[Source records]
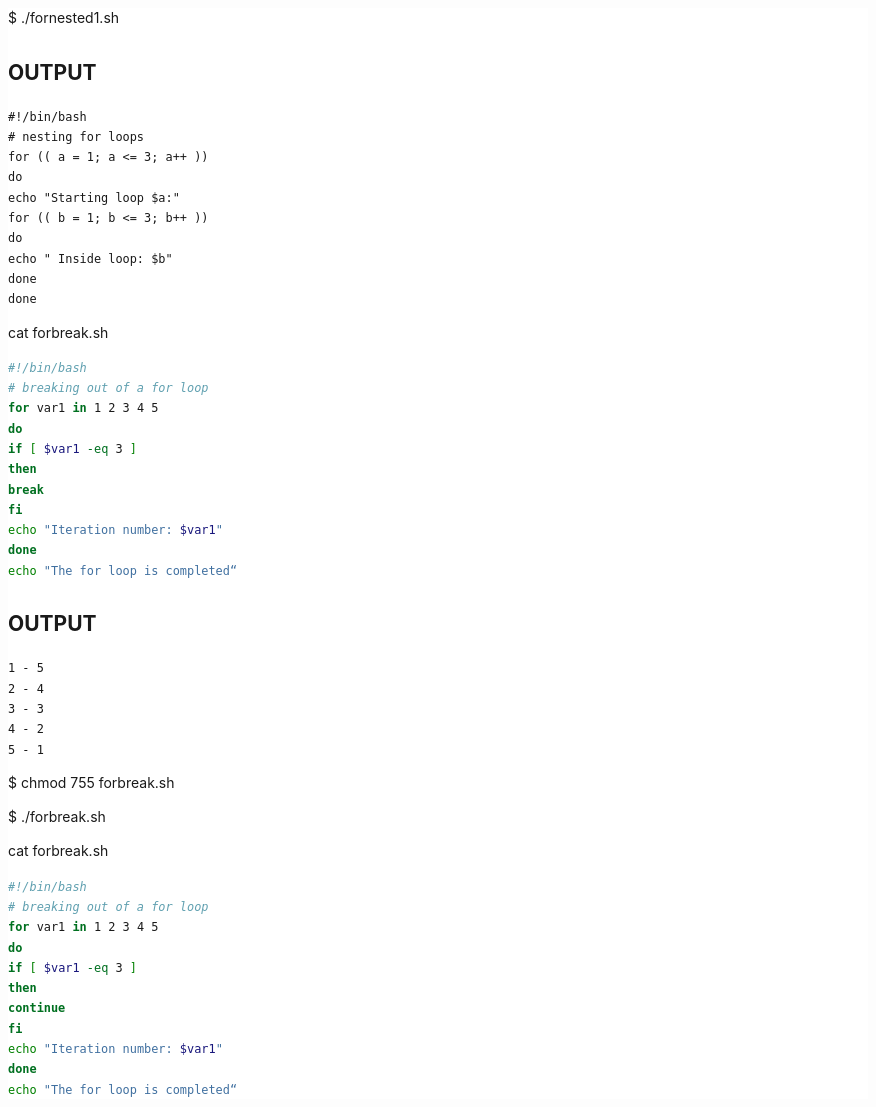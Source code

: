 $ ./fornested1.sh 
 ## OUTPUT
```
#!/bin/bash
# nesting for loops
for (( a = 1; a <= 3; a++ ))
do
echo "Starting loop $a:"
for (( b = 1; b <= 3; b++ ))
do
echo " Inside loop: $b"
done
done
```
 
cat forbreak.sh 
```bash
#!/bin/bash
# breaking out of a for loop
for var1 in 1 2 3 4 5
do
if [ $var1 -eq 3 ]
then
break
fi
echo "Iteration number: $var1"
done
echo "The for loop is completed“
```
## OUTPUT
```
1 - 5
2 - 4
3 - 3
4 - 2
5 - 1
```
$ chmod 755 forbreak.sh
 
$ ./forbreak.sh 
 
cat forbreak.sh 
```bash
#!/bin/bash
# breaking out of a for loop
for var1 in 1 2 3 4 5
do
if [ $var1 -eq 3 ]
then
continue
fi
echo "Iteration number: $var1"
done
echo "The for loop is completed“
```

Prompt: Print the data again word for word, pictures excluded.

Exercise answer:
Source code

: $ ./fornested1.sh 
 ## OUTPUT
```
#!/bin/bash
# nesting for loops
for (( a = 1; a <= 3; a++ ))
do
echo "Starting loop $a:"
for (( b = 1; b <= 3; b++ ))
do
echo " Inside loop: $b"
done
done
```
 
cat forbreak.sh 
```bash
#!/bin/bash
# breaking out of a for loop
for var1 in 1 2 3 4 5
do
if [ $var1 -eq 3 ]
then
break
fi
echo "Iteration number: $var1"
done
echo "The for loop is completed“
```
## OUTPUT
```
1 - 5
2 - 4
3 - 3
4 - 2
5 - 1
```
$ chmod 755 forbreak.sh
 
$ ./forbreak.sh 
 
cat forbreak.sh 
```bash
#!/bin/bash
# breaking out of a for loop
for var1 in 1 2 3 4 5
do
if [ $var1 -eq 3 ]
then
continue
fi
echo "Iteration number: $var1"
done
echo "The for loop is completed“
```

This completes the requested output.